Action item
Return the lines below that carry the word "string".

(Dataset entries)
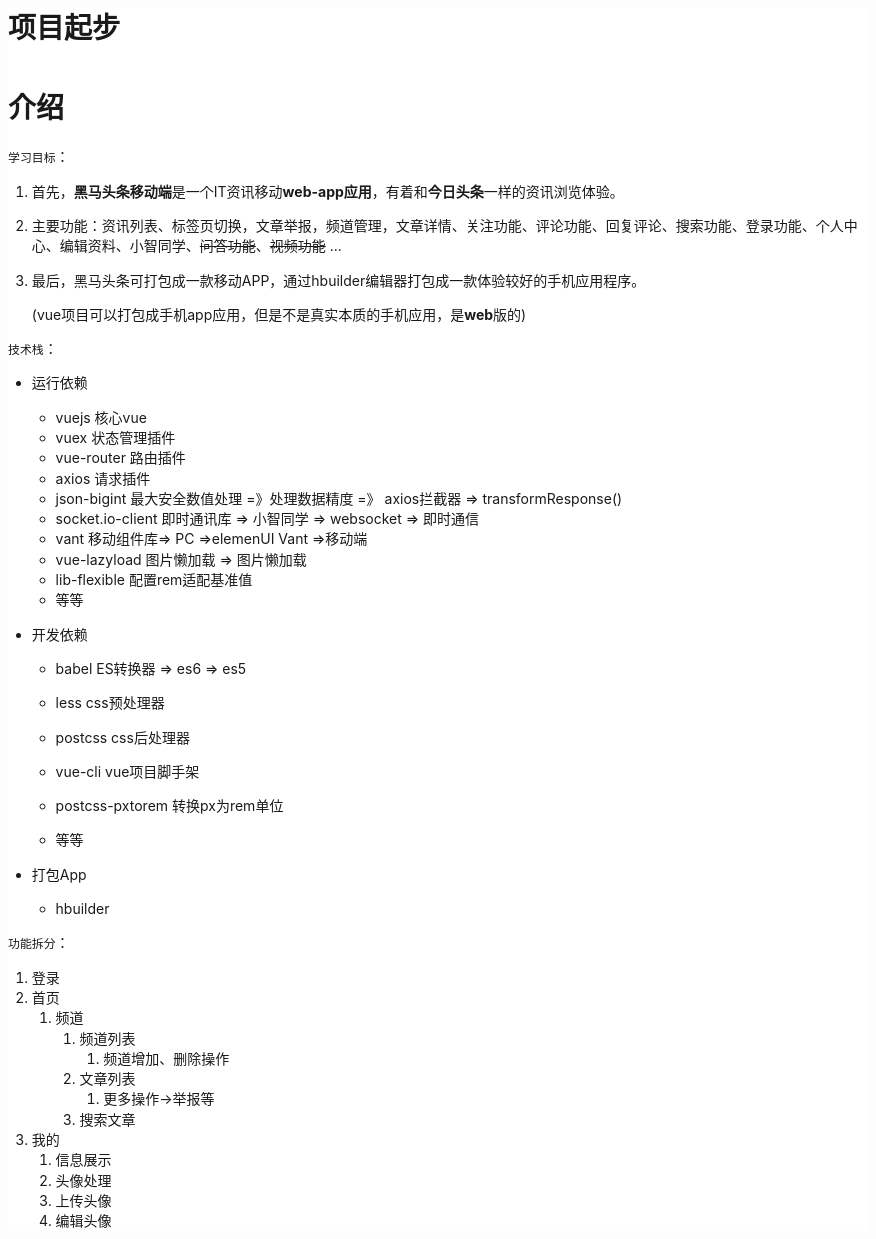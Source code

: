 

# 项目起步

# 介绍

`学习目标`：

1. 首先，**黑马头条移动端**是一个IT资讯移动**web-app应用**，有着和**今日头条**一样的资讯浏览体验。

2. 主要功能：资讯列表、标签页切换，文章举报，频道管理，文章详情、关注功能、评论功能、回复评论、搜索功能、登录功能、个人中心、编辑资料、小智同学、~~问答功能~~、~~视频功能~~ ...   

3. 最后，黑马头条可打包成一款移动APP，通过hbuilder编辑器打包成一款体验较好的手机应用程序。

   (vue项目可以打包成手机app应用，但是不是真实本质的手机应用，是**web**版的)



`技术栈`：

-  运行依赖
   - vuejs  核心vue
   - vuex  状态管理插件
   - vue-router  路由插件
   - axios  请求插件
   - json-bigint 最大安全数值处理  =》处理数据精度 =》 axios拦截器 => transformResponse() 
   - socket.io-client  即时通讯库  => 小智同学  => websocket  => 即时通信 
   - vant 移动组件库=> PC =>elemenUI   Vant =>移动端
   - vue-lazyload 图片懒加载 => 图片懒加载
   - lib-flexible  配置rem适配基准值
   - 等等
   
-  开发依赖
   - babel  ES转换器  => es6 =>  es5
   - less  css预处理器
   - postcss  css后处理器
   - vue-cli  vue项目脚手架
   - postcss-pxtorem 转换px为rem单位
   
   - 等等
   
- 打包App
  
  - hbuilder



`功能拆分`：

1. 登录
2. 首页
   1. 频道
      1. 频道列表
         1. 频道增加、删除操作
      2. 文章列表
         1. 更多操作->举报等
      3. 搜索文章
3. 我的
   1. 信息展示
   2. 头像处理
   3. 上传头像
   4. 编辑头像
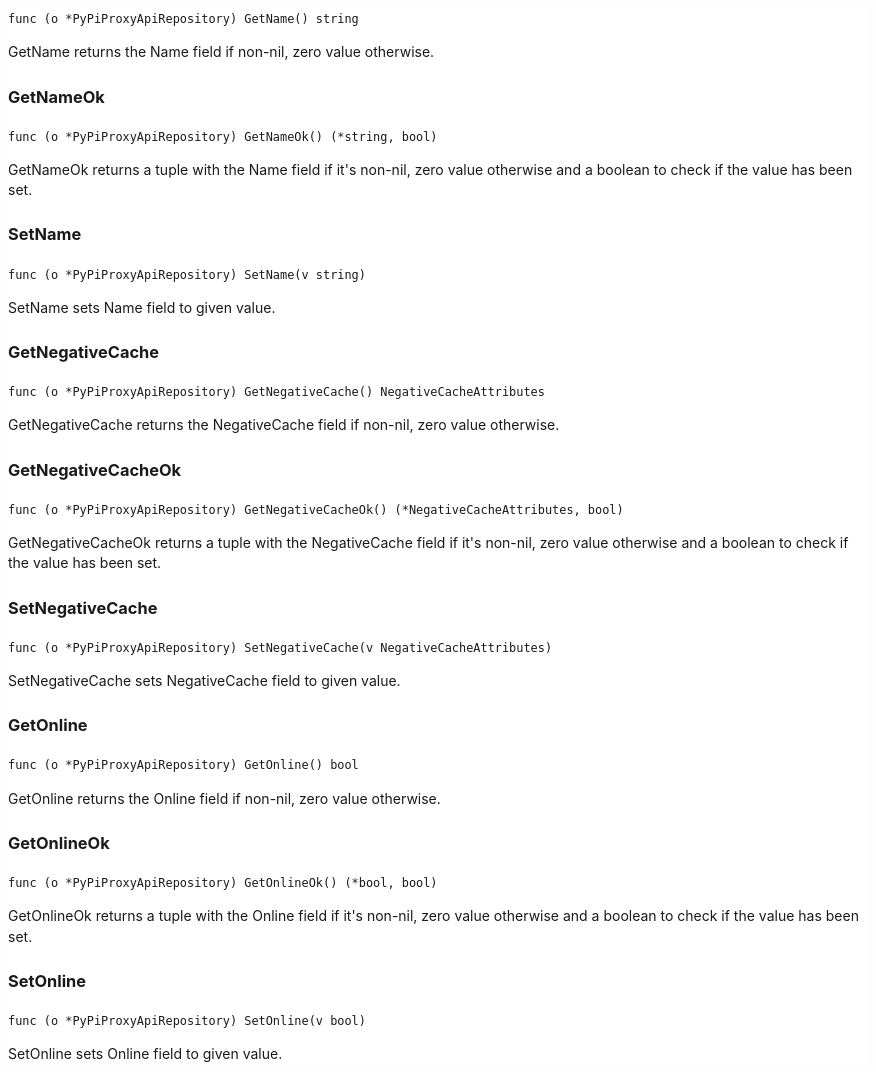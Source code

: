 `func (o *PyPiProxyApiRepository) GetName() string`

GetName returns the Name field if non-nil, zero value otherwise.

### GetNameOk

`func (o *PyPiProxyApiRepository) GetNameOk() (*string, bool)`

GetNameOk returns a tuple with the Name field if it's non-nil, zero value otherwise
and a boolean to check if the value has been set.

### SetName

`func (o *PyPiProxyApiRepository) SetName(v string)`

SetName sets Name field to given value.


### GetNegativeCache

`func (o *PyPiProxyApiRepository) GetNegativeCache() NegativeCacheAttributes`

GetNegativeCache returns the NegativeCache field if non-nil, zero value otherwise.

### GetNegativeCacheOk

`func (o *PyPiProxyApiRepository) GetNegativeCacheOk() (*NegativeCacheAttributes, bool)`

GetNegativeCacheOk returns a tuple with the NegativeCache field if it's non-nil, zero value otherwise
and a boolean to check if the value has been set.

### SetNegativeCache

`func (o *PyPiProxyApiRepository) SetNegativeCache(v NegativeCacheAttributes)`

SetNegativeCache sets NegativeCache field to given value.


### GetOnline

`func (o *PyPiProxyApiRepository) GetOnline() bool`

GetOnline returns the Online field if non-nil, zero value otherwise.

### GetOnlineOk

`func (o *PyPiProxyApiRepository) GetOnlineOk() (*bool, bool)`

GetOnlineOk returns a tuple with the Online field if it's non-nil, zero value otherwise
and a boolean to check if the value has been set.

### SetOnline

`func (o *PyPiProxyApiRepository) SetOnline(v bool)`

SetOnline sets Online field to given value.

Answer space
: `func (o *PyPiProxyApiRepository) GetName() string`
`func (o *PyPiProxyApiRepository) GetNameOk() (*string, bool)`
`func (o *PyPiProxyApiRepository) SetName(v string)`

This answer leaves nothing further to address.